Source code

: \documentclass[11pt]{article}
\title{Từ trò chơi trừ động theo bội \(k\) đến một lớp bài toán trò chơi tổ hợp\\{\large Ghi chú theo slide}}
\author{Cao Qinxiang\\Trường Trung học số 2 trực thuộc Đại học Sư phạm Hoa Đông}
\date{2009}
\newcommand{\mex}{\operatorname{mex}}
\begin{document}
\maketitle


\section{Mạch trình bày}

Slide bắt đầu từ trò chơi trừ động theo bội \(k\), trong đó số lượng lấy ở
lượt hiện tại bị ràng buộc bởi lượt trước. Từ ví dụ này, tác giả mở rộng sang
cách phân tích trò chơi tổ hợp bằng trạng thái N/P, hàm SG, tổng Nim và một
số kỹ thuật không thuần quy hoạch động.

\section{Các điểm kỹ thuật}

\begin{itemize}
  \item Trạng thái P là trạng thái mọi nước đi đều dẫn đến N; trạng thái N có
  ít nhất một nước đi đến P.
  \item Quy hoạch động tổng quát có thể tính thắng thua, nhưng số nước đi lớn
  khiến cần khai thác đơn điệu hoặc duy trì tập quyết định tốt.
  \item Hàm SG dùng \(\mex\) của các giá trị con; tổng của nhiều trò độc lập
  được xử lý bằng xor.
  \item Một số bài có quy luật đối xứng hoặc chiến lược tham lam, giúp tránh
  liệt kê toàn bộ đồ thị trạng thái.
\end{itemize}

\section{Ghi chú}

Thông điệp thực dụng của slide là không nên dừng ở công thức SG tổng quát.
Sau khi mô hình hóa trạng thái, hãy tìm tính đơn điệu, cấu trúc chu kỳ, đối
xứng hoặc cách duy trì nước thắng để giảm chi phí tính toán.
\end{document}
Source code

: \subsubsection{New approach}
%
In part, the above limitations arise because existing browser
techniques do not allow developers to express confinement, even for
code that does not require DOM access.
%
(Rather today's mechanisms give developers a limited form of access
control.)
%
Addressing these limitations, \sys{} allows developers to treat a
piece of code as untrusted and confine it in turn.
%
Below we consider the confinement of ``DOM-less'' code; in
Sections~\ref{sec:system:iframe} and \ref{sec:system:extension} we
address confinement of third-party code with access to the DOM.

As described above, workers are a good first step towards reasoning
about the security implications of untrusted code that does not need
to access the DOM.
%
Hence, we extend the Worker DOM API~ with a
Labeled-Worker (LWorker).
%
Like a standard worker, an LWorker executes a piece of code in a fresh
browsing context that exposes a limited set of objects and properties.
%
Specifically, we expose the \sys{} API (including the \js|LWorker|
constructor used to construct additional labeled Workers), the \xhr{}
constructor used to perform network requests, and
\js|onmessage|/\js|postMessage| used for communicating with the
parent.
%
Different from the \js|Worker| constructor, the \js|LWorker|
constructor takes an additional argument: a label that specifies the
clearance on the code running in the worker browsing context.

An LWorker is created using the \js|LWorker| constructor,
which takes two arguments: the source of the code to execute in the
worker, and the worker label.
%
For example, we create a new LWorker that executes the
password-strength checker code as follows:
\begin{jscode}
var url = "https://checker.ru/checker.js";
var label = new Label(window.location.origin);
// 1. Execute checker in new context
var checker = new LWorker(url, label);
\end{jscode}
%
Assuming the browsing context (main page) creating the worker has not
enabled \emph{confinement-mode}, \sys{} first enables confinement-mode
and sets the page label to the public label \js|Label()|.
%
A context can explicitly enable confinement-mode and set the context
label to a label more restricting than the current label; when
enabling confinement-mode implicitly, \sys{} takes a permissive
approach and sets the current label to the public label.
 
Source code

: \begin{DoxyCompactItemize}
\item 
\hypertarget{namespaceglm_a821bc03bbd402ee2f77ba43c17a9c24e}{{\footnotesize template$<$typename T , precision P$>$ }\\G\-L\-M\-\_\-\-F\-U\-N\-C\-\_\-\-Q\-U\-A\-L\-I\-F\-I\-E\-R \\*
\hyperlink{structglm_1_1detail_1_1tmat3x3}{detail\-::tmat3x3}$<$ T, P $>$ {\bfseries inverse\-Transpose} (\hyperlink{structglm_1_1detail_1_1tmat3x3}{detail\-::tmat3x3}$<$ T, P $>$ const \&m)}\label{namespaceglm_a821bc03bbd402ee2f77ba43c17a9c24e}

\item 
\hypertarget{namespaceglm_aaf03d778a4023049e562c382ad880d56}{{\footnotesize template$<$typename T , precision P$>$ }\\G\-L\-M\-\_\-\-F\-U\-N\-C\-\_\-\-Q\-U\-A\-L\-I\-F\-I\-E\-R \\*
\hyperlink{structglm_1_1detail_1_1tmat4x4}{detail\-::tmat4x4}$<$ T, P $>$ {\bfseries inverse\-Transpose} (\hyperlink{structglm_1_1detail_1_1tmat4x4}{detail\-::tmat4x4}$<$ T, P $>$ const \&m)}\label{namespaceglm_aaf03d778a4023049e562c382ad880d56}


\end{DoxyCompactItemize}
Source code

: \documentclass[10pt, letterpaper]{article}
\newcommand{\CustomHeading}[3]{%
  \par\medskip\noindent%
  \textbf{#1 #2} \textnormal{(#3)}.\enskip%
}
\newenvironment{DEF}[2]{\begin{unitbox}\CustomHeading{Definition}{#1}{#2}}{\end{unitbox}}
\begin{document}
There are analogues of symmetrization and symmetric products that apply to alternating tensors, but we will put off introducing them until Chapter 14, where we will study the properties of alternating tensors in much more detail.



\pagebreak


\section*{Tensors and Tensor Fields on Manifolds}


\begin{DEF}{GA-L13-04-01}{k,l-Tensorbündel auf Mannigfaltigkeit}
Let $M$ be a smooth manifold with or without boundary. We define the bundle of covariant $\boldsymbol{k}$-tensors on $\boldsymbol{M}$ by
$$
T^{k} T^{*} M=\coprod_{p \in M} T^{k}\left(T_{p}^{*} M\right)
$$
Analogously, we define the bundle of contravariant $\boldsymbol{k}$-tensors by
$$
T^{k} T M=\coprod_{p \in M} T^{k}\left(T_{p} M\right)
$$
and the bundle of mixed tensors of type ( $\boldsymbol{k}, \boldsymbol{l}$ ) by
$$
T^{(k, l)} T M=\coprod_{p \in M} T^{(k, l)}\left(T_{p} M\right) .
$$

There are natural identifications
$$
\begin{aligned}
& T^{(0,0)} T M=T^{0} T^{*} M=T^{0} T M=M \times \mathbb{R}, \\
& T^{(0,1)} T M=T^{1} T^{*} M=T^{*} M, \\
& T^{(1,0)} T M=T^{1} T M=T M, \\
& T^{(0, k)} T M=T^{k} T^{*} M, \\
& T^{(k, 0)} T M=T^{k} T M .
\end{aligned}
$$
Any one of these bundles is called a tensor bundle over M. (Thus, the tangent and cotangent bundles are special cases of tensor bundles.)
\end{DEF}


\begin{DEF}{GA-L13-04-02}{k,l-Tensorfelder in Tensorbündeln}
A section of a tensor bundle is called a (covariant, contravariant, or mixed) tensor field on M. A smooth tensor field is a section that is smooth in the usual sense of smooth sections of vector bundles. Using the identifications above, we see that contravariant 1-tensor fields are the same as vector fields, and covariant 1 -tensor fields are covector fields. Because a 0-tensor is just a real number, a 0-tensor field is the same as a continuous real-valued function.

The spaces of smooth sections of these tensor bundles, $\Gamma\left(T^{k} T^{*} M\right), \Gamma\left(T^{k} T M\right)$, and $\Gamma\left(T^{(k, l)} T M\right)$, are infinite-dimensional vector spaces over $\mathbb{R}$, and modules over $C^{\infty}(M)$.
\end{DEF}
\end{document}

○ ○ ○ ○

** What the task requires **
In the listing above, find the line with "constructor used to construct" and the line with "Different from the", then print exactly those two lines and every line between them, and nothing more.

** Task answer **
constructor used to construct additional labeled Workers), the \xhr{}
constructor used to perform network requests, and
\js|onmessage|/\js|postMessage| used for communicating with the
parent.
%
Different from the \js|Worker| constructor, the \js|LWorker|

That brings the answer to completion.